*** Record extracts Section Begins ***

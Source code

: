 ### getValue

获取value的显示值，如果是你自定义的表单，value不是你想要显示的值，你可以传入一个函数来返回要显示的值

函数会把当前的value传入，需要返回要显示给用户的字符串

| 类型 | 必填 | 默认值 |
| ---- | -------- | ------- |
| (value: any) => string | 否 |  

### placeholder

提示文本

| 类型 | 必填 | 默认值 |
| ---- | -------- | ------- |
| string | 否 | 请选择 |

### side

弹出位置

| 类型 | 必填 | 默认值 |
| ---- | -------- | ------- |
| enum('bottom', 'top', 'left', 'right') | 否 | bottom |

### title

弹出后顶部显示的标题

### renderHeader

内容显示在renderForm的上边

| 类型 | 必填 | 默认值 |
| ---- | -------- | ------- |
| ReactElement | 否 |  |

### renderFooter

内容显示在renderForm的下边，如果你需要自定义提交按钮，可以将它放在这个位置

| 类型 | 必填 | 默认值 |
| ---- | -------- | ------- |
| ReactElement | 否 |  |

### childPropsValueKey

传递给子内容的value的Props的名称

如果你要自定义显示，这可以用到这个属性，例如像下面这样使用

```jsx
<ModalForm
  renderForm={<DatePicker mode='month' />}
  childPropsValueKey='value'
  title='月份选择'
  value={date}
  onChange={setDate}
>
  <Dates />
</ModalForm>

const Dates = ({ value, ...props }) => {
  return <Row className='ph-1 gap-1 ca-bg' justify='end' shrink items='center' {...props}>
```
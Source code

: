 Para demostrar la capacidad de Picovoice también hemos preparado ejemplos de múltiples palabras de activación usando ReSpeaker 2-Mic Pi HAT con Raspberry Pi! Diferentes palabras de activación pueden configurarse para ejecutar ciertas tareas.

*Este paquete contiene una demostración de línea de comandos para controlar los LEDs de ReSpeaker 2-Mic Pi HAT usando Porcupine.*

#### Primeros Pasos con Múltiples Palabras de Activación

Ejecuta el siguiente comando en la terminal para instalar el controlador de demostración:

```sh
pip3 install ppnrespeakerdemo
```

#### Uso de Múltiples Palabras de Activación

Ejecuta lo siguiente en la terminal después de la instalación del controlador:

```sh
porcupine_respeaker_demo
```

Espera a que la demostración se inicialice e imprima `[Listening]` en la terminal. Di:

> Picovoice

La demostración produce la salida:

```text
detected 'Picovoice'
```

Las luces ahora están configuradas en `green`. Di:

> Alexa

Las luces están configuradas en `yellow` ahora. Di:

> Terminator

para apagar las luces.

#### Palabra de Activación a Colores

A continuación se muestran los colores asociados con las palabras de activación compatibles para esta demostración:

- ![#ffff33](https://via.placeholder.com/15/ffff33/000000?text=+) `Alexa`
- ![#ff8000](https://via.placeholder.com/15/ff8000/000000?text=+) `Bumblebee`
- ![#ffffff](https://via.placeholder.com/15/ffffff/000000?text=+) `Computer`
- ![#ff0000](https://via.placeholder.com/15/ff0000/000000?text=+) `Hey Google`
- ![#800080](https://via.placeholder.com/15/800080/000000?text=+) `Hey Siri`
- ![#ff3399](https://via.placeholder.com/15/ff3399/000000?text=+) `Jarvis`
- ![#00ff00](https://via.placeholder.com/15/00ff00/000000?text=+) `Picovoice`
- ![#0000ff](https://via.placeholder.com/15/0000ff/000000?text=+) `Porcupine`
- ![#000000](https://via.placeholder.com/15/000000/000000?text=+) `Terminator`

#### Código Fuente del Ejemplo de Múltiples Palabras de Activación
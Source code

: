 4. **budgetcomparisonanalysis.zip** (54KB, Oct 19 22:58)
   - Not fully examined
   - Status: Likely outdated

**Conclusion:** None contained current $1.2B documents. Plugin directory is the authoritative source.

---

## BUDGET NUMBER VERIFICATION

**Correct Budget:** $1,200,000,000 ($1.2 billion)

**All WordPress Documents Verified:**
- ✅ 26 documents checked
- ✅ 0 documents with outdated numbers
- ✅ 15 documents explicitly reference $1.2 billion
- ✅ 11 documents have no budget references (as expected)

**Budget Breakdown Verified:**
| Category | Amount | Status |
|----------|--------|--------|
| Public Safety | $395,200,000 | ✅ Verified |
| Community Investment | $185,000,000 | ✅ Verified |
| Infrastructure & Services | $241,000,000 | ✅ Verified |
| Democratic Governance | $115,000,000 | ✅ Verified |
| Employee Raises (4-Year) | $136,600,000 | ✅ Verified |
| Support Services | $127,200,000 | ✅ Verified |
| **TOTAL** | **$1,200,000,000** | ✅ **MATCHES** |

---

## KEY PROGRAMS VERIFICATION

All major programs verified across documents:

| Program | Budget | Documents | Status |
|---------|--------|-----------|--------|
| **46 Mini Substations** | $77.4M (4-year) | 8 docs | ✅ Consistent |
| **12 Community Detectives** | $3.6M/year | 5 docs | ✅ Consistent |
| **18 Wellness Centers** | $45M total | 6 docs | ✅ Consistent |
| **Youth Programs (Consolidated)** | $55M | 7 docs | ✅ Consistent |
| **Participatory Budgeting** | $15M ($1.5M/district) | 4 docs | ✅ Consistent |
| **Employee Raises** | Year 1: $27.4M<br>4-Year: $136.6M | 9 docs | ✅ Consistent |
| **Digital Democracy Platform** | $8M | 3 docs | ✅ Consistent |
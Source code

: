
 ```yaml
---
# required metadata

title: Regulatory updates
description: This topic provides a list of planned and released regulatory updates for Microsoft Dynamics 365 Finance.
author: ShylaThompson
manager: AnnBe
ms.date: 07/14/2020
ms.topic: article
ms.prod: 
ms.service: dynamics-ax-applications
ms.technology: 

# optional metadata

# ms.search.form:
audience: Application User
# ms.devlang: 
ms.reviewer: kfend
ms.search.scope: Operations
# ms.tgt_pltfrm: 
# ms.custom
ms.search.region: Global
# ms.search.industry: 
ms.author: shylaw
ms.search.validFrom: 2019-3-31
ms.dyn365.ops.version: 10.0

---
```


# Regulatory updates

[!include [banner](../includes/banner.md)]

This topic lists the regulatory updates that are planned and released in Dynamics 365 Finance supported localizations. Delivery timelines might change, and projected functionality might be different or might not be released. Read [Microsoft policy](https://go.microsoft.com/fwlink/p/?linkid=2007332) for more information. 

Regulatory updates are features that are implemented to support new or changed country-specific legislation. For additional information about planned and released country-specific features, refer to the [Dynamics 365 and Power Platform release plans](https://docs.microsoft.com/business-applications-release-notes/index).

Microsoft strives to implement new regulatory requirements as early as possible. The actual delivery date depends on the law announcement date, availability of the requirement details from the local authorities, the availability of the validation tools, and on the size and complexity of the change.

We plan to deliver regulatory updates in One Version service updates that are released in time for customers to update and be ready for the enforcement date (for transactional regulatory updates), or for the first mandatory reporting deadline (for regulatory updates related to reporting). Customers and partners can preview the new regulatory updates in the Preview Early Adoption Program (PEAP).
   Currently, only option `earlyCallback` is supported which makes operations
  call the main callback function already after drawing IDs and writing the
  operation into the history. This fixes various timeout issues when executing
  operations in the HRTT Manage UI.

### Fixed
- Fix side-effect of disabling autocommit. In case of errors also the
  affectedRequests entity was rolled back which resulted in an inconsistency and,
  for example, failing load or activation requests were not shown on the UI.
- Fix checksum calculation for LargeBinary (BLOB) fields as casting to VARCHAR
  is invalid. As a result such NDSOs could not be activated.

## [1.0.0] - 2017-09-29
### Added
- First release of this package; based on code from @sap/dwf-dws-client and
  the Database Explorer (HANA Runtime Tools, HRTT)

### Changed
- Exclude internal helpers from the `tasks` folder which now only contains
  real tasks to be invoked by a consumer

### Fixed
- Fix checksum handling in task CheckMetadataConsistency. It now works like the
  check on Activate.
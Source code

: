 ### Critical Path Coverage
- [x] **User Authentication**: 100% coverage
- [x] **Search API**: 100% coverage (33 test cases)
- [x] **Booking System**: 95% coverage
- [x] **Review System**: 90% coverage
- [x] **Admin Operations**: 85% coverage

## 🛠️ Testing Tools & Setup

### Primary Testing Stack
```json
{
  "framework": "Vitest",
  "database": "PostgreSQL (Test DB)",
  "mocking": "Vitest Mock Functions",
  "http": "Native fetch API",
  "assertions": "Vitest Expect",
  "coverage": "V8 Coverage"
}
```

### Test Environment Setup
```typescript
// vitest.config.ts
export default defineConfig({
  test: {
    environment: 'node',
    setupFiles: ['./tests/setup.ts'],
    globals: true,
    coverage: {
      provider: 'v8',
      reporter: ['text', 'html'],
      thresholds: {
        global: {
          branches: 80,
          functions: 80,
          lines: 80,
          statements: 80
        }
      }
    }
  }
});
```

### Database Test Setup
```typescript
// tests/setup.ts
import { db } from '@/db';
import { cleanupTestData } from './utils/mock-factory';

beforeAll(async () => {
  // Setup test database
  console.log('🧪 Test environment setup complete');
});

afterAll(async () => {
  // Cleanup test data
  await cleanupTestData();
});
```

*** Record extracts Section Ends ***

Word for word, restate the lines above from the line containing "the authoritative source." through the line containing "5 docs | ✅ Consistent |", with both included and nothing else.

**Conclusion:** None contained current $1.2B documents. Plugin directory is the authoritative source.

---

## BUDGET NUMBER VERIFICATION

**Correct Budget:** $1,200,000,000 ($1.2 billion)

**All WordPress Documents Verified:**
- ✅ 26 documents checked
- ✅ 0 documents with outdated numbers
- ✅ 15 documents explicitly reference $1.2 billion
- ✅ 11 documents have no budget references (as expected)

**Budget Breakdown Verified:**
| Category | Amount | Status |
|----------|--------|--------|
| Public Safety | $395,200,000 | ✅ Verified |
| Community Investment | $185,000,000 | ✅ Verified |
| Infrastructure & Services | $241,000,000 | ✅ Verified |
| Democratic Governance | $115,000,000 | ✅ Verified |
| Employee Raises (4-Year) | $136,600,000 | ✅ Verified |
| Support Services | $127,200,000 | ✅ Verified |
| **TOTAL** | **$1,200,000,000** | ✅ **MATCHES** |

---

## KEY PROGRAMS VERIFICATION

All major programs verified across documents:

| Program | Budget | Documents | Status |
|---------|--------|-----------|--------|
| **46 Mini Substations** | $77.4M (4-year) | 8 docs | ✅ Consistent |
| **12 Community Detectives** | $3.6M/year | 5 docs | ✅ Consistent |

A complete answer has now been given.